▶ DATASET CONTENT
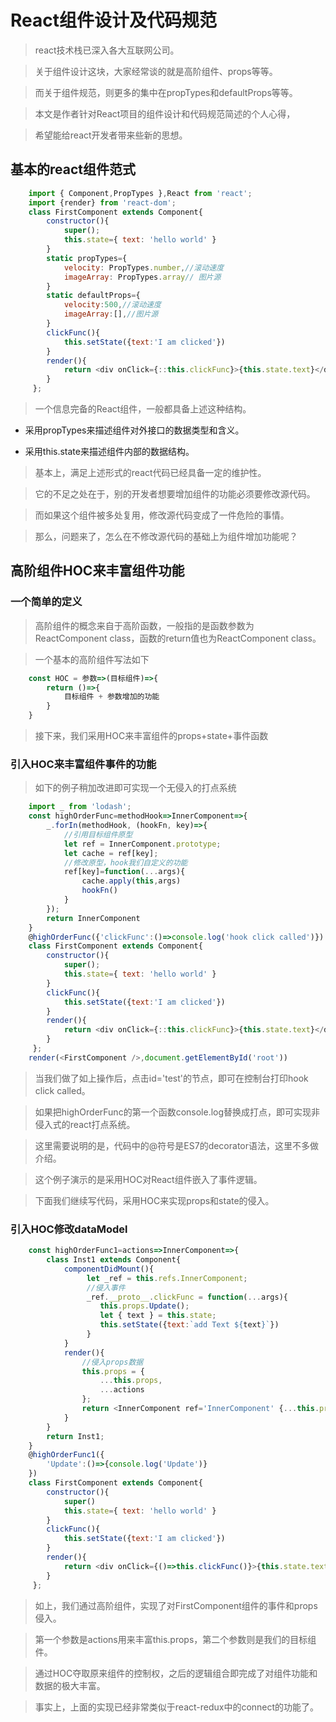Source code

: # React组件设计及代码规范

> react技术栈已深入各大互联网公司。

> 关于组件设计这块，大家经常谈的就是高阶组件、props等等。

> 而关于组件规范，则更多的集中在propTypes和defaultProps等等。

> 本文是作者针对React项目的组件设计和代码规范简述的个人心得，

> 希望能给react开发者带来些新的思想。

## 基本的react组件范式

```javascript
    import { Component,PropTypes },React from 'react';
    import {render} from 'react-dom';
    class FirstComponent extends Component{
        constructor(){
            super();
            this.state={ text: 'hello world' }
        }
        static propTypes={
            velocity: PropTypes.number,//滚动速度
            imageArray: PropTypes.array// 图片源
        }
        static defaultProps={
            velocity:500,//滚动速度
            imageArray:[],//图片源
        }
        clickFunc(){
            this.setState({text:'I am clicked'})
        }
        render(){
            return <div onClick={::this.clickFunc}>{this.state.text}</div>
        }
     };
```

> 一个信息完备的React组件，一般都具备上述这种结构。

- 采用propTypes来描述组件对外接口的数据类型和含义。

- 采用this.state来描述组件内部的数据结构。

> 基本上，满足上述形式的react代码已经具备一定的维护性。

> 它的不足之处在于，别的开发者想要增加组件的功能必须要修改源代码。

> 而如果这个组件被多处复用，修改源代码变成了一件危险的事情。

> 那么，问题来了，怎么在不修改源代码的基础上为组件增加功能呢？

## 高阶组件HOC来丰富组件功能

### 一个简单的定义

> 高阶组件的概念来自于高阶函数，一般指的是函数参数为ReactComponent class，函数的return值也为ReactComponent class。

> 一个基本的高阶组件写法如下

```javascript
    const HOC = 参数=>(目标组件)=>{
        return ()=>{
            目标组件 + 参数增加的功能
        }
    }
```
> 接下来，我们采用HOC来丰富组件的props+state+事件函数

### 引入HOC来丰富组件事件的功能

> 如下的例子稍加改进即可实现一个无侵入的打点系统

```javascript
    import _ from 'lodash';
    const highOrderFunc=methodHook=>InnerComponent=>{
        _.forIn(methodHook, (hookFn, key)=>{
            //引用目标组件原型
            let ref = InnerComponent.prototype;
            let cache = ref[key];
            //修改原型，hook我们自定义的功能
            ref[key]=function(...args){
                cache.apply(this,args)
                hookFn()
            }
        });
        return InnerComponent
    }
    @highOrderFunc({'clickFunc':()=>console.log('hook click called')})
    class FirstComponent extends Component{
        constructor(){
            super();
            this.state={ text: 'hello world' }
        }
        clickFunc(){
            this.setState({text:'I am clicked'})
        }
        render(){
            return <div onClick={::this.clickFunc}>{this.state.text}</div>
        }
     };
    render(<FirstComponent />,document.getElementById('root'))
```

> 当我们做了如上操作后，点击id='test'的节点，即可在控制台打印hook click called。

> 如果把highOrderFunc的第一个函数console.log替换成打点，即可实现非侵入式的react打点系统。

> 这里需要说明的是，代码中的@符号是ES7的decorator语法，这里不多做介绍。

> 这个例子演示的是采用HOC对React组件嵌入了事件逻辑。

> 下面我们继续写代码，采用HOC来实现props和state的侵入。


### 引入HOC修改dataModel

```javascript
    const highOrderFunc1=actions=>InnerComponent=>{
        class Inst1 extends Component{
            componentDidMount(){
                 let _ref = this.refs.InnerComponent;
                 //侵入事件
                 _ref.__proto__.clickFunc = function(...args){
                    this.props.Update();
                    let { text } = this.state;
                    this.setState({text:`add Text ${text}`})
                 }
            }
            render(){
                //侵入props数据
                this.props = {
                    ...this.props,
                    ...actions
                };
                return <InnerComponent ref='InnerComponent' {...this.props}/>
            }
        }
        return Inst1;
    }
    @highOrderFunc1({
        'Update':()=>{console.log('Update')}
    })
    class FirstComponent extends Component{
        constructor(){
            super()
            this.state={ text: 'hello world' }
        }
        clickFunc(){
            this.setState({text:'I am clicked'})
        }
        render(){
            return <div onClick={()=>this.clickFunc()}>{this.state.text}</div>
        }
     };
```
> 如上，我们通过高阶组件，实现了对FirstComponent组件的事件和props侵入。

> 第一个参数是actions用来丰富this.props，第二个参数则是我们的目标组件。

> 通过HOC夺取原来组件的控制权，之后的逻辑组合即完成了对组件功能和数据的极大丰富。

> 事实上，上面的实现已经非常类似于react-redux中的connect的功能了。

▶ TASK PROMPT
Every line that contains the string "imageArray" should be copied from the records.

▶ EXERCISE RESULT
            imageArray: PropTypes.array// 图片源
            imageArray:[],//图片源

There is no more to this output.